- **EXERCISE INSTRUCTIONS**
Look through the data below. Show each line where the string "common" occurs.

------------------------------------------------------------------------

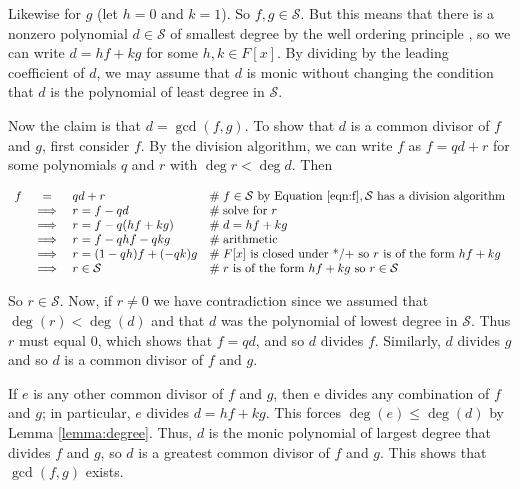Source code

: \documentclass[11pt, oneside]{article}   	%
\theoremstyle{definition}
\begin{document}
\bigskip
\noindent
Likewise for $g$ (let $h = 0$ and $k = 1$). So $f,g \in \mathcal{S}$. But this means that there is a nonzero polynomial $d \in \mathcal{S}$ of 
smallest degree by the well ordering principle \cite{well_ordering_principle}, so we can write $d = hf + kg$ for some $h, k \in F [x]$. By dividing by the leading coefficient of 
$d$, we may assume that $d$ is monic without changing the  condition that $d$ is the polynomial of least degree in $\mathcal{S}$.

\bigskip
\noindent
Now the claim is that $d = \gcd(f,g)$. To show that $d$ is a common divisor of $f$ and $g$, first consider $f$. By the division algorithm, we can
write $f$ as $f = qd + r$ for some polynomials $q$ and $r$ with $\deg r < \deg d$. Then

\begin{equation}
\begin{array}{rcll}
f
&=& qd +  r                                            &\mathrel{\#}  f \in \mathcal{S} \text{ by Equation \ref{eqn:f}}, \mathcal{S} \text{ has a division algorithm} \\
&\implies & r = f  - qd                             &\mathrel{\#} \text{solve for $r$}\\
&\implies& r = f - q(hf + kg)                    &\mathrel{\#}  d = hf + kg \\
&\implies& r = f - qhf  - qkg                     &\mathrel{\#} \text{arithmetic}\\
&\implies& r = (1 - qh)f  + (-qk)g             &\mathrel{\#} F[x]  \text{ is closed under */+ so } r  \text{ is of the form } hf + kg \\
&\implies&  r \in \mathcal{S}                   &\mathrel{\#} r \text{ is of the form } hf + kg \text{ so } r \in \mathcal{S} 
\end{array}
\label{eqn:division}
\end{equation}


\bigskip
\noindent
So $r \in \mathcal{S}$. Now, if $r \neq 0$ we have contradiction since we assumed that  $\deg(r) < \deg(d)$ and that $d$ was the polynomial of lowest degree
in $\mathcal{S}$. Thus $r$ must equal $0$, which shows that $f = qd$, and so $d$ divides $f$. Similarly, $d$ divides $g$ and so $d$ is a common divisor of $f$ and $g$.

\bigskip
\noindent
If  $e$ is any other common divisor of $f$ and $g$, then e divides any combination of $f$ and $g$; in particular, $e$ divides $d= hf + kg $. 
This forces $\deg(e) \leq \deg(d)$ by Lemma \ref{lemma:degree}. Thus, $d$ is the monic polynomial of largest degree that divides $f$ and $g$, so $d$ is a greatest 
common divisor of $f$ and $g$.  This shows that $\gcd(f,g)$ exists.
\end{document}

------------------------------------------------------------------------

- **REPLY TO THE EXERCISE**
Now the claim is that $d = \gcd(f,g)$. To show that $d$ is a common divisor of $f$ and $g$, first consider $f$. By the division algorithm, we can
in $\mathcal{S}$. Thus $r$ must equal $0$, which shows that $f = qd$, and so $d$ divides $f$. Similarly, $d$ divides $g$ and so $d$ is a common divisor of $f$ and $g$.
If  $e$ is any other common divisor of $f$ and $g$, then e divides any combination of $f$ and $g$; in particular, $e$ divides $d= hf + kg $. 
common divisor of $f$ and $g$.  This shows that $\gcd(f,g)$ exists.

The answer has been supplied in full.